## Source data
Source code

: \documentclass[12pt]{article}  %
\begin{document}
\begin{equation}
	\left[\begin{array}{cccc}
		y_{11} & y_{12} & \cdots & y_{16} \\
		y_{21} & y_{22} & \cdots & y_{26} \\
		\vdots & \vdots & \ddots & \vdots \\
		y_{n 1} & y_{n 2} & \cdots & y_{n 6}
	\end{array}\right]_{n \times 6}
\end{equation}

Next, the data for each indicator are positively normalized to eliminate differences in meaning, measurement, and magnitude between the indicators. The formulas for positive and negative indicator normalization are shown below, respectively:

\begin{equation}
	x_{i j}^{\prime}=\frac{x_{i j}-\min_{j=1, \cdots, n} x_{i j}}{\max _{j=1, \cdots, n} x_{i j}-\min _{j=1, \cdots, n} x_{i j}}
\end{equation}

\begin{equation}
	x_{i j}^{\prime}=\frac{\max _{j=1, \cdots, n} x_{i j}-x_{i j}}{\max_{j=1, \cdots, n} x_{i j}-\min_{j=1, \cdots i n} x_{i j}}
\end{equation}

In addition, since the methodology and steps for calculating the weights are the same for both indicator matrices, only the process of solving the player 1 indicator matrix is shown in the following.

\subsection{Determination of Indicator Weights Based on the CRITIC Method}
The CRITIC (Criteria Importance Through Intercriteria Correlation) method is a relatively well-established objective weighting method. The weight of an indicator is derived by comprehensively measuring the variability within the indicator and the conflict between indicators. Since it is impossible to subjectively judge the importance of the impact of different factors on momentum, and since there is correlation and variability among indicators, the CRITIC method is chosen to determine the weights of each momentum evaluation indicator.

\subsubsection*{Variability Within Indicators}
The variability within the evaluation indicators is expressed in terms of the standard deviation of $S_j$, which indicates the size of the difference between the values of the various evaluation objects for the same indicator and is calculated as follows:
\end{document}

## Required work
The entries are to be retyped in full, with no alteration.

## Solution to the exercise
Source code

: \documentclass[12pt]{article}  %
\begin{document}
\begin{equation}
	\left[\begin{array}{cccc}
		y_{11} & y_{12} & \cdots & y_{16} \\
		y_{21} & y_{22} & \cdots & y_{26} \\
		\vdots & \vdots & \ddots & \vdots \\
		y_{n 1} & y_{n 2} & \cdots & y_{n 6}
	\end{array}\right]_{n \times 6}
\end{equation}

Next, the data for each indicator are positively normalized to eliminate differences in meaning, measurement, and magnitude between the indicators. The formulas for positive and negative indicator normalization are shown below, respectively:

\begin{equation}
	x_{i j}^{\prime}=\frac{x_{i j}-\min_{j=1, \cdots, n} x_{i j}}{\max _{j=1, \cdots, n} x_{i j}-\min _{j=1, \cdots, n} x_{i j}}
\end{equation}

\begin{equation}
	x_{i j}^{\prime}=\frac{\max _{j=1, \cdots, n} x_{i j}-x_{i j}}{\max_{j=1, \cdots, n} x_{i j}-\min_{j=1, \cdots i n} x_{i j}}
\end{equation}

In addition, since the methodology and steps for calculating the weights are the same for both indicator matrices, only the process of solving the player 1 indicator matrix is shown in the following.

\subsection{Determination of Indicator Weights Based on the CRITIC Method}
The CRITIC (Criteria Importance Through Intercriteria Correlation) method is a relatively well-established objective weighting method. The weight of an indicator is derived by comprehensively measuring the variability within the indicator and the conflict between indicators. Since it is impossible to subjectively judge the importance of the impact of different factors on momentum, and since there is correlation and variability among indicators, the CRITIC method is chosen to determine the weights of each momentum evaluation indicator.

\subsubsection*{Variability Within Indicators}
The variability within the evaluation indicators is expressed in terms of the standard deviation of $S_j$, which indicates the size of the difference between the values of the various evaluation objects for the same indicator and is calculated as follows:
\end{document}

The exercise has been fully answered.